# World Building



## thetraveler (Mar 20, 2012)

Just a random question: How long does it typically take you to have built a world you feel comfortable placing a story in, that you know well enough your reader gets a sense that you 'did your research'?

For me, I've only really built one world, that started a lot small back when I was young 'un, and only in the recent year or so has really come to a 'full boil'. So I would say about a year is the time frame for me. You guys?


----------



## Devor (Mar 20, 2012)

thetraveler said:


> Just a random question: How long does it typically take you to have built a world you feel comfortable placing a story in, that you know well enough your reader gets a sense that you 'did your research'?



I expect it takes until you finish with the final edits on the story.

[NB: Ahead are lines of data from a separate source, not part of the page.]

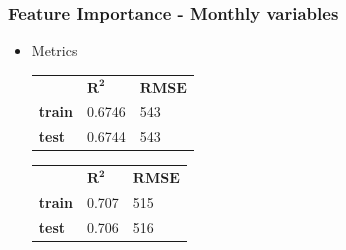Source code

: \documentclass[serif, xcolor={dvipsnames}]{beamer} %
\begin{document}
\begin{frame}
\frametitle{Feature Importance - Monthly variables}
\begin{itemize}
\item Metrics
\begin{table}[!ht]
\hspace{-.5in}
\captionsetup{singlelinecheck=false, format=hang}
\label{tab:Metrics}
\begin{tabular}{lll}
\bottomrule
\cellcolor{palecornflowerblue}{\small f(T, P)} & \small{ $\mathbf{R^2}$}  & \small{ $\mathbf{RMSE}$} \\ 
\rowcolor{shadecolor} 
{\bf train} & 0.6746  &  543\\ 
{\bf test}  & 0.6744  & 543\\
\toprule
\end{tabular}\quad
\begin{tabular}{lll}
\bottomrule
\cellcolor{palecornflowerblue}{\small f(T, P, RH)} & $\mathbf{R^2}$  & \small{$\mathbf{RMSE}$} \\ 
\rowcolor{shadecolor} 
{\bf train} &  0.707  &  515\\ 
{\bf test}  & 0.706  & 516\\
\toprule
\end{tabular}
\end{table}


\end{itemize}
\end{frame}
\end{document}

I build my worlds around what I need for the story, so everything's a little in flux until the very end.


----------



## Androxine Vortex (Mar 20, 2012)

Devor said:


> I expect it takes until you finish with the final edits on the story.
> 
> I build my worlds around what I need for the story, so everything's a little in flux until the very end.



Same with me. While I write I always try and expand a little bit more as I go.


----------



## MAndreas (Mar 20, 2012)

I write by the seat of my pants (aka, I have little idea where I'm going half the time) and I do my world building that way as well.

I was once complimented by an agent at a workshop on how strong my world building was in the sample she read....then she asked me to describe my process.

I wanted to run out of the room because I don't have a process!  My world develops around my characters, not the other way around . It sounds to me like you have enough world building to dive in .


----------



## thetraveler (Mar 20, 2012)

MAndreas said:


> I write by the seat of my pants (aka, I have little idea where I'm going half the time) and I do my world building that way as well.
> 
> I was once complimented by an agent at a workshop on how strong my world building was in the sample she read....then she asked me to describe my process.
> 
> I wanted to run out of the room because I don't have a process!  My world develops around my characters, not the other way around . It sounds to me like you have enough world building to dive in .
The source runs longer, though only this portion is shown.